-- Opening Marker --

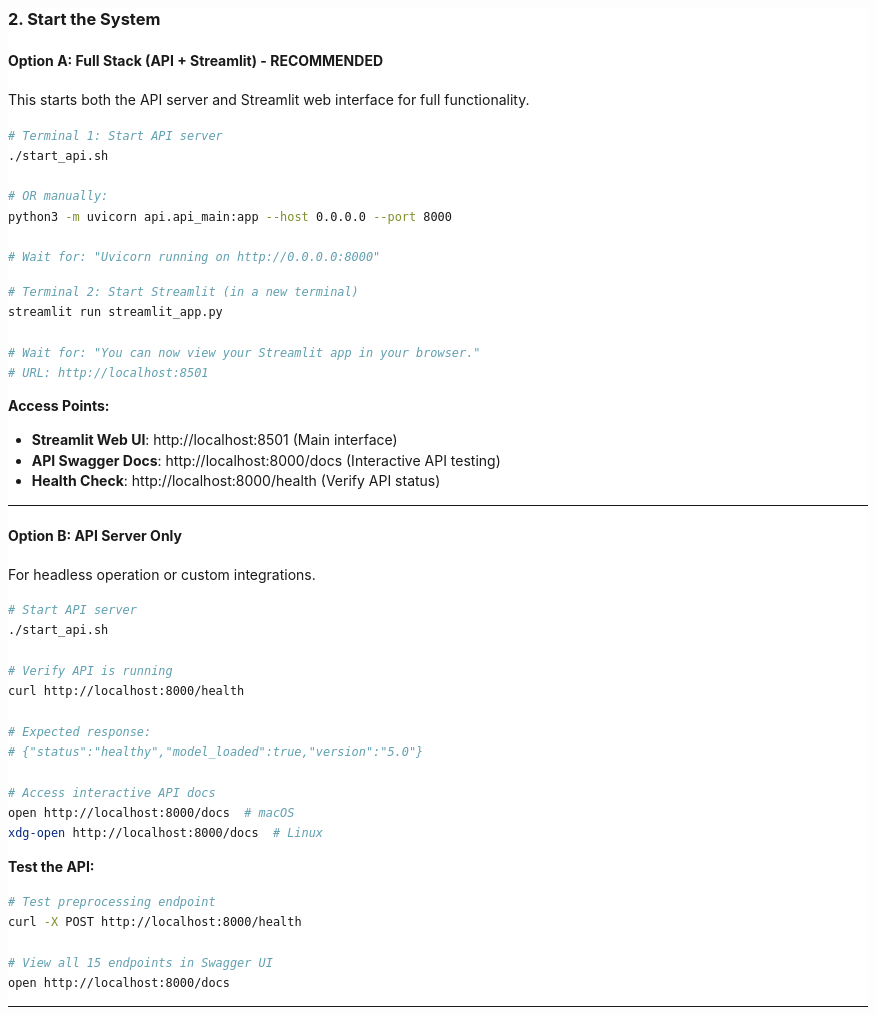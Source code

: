 ### 2. Start the System

#### **Option A: Full Stack (API + Streamlit) - RECOMMENDED**

This starts both the API server and Streamlit web interface for full functionality.

```bash
# Terminal 1: Start API server
./start_api.sh

# OR manually:
python3 -m uvicorn api.api_main:app --host 0.0.0.0 --port 8000

# Wait for: "Uvicorn running on http://0.0.0.0:8000"
```

```bash
# Terminal 2: Start Streamlit (in a new terminal)
streamlit run streamlit_app.py

# Wait for: "You can now view your Streamlit app in your browser."
# URL: http://localhost:8501
```

**Access Points:**
- **Streamlit Web UI**: http://localhost:8501 (Main interface)
- **API Swagger Docs**: http://localhost:8000/docs (Interactive API testing)
- **Health Check**: http://localhost:8000/health (Verify API status)

---

#### **Option B: API Server Only**

For headless operation or custom integrations.

```bash
# Start API server
./start_api.sh

# Verify API is running
curl http://localhost:8000/health

# Expected response:
# {"status":"healthy","model_loaded":true,"version":"5.0"}

# Access interactive API docs
open http://localhost:8000/docs  # macOS
xdg-open http://localhost:8000/docs  # Linux
```

**Test the API:**
```bash
# Test preprocessing endpoint
curl -X POST http://localhost:8000/health

# View all 15 endpoints in Swagger UI
open http://localhost:8000/docs
```

---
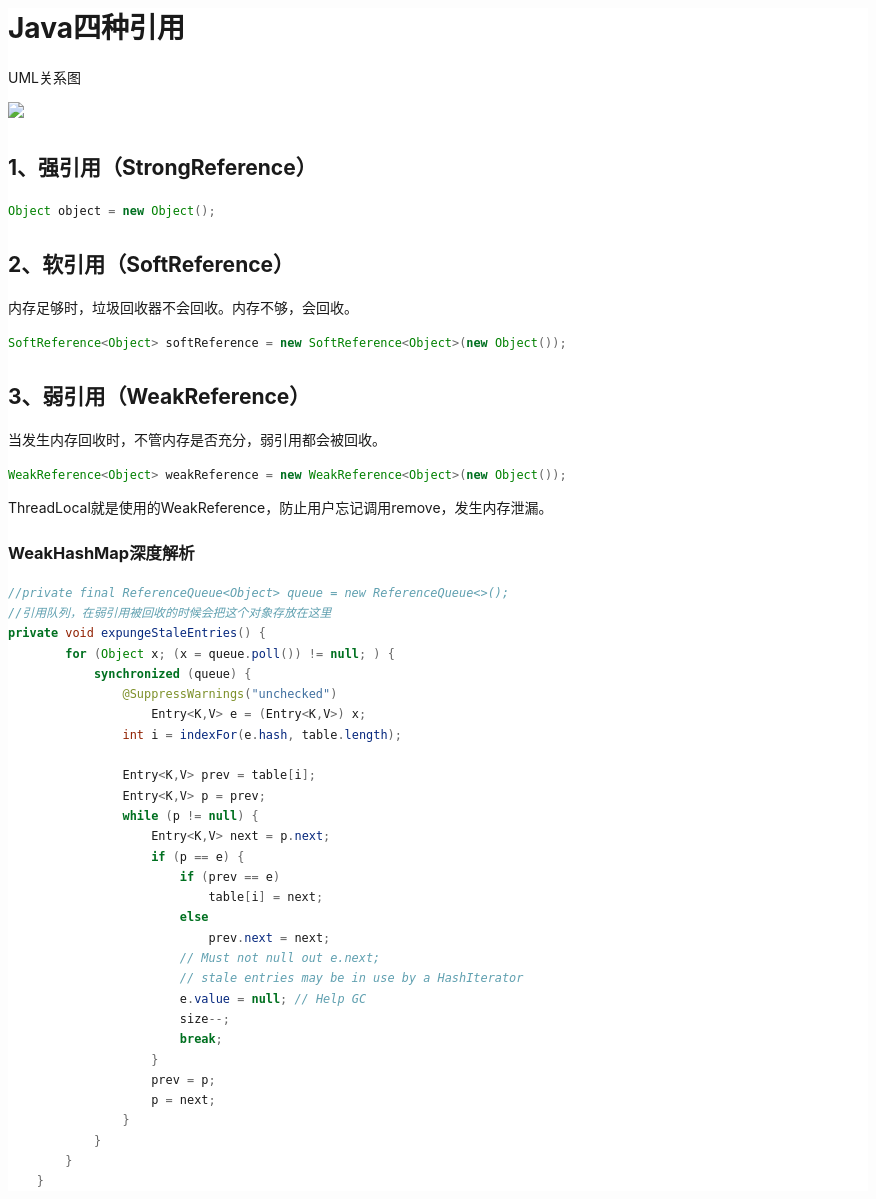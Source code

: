 # Java四种引用

UML关系图

![](/Users/liudingchao/Library/Application%20Support/marktext/images/2022-06-03-22-50-17-image.png)

## 1、强引用（StrongReference）

```java
Object object = new Object();
```

## 2、软引用（SoftReference）

内存足够时，垃圾回收器不会回收。内存不够，会回收。

```java
SoftReference<Object> softReference = new SoftReference<Object>(new Object());
```

## 3、弱引用（WeakReference）

当发生内存回收时，不管内存是否充分，弱引用都会被回收。

```java
WeakReference<Object> weakReference = new WeakReference<Object>(new Object());
```

ThreadLocal就是使用的WeakReference，防止用户忘记调用remove，发生内存泄漏。

### WeakHashMap深度解析

```java
//private final ReferenceQueue<Object> queue = new ReferenceQueue<>();
//引用队列，在弱引用被回收的时候会把这个对象存放在这里
private void expungeStaleEntries() {
        for (Object x; (x = queue.poll()) != null; ) {
            synchronized (queue) {
                @SuppressWarnings("unchecked")
                    Entry<K,V> e = (Entry<K,V>) x;
                int i = indexFor(e.hash, table.length);

                Entry<K,V> prev = table[i];
                Entry<K,V> p = prev;
                while (p != null) {
                    Entry<K,V> next = p.next;
                    if (p == e) {
                        if (prev == e)
                            table[i] = next;
                        else
                            prev.next = next;
                        // Must not null out e.next;
                        // stale entries may be in use by a HashIterator
                        e.value = null; // Help GC
                        size--;
                        break;
                    }
                    prev = p;
                    p = next;
                }
            }
        }
    }
```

-- Closing Marker --

What is needed is a word-for-word copy of the lines from the start of the data to the line with "- **Health Check**: http://localhost:8000/health", inclusive, with no pictures in it.

Source code

: ### 2. Start the System

#### **Option A: Full Stack (API + Streamlit) - RECOMMENDED**

This starts both the API server and Streamlit web interface for full functionality.

```bash
# Terminal 1: Start API server
./start_api.sh

# OR manually:
python3 -m uvicorn api.api_main:app --host 0.0.0.0 --port 8000

# Wait for: "Uvicorn running on http://0.0.0.0:8000"
```

```bash
# Terminal 2: Start Streamlit (in a new terminal)
streamlit run streamlit_app.py

# Wait for: "You can now view your Streamlit app in your browser."
# URL: http://localhost:8501
```

**Access Points:**
- **Streamlit Web UI**: http://localhost:8501 (Main interface)
- **API Swagger Docs**: http://localhost:8000/docs (Interactive API testing)
- **Health Check**: http://localhost:8000/health (Verify API status)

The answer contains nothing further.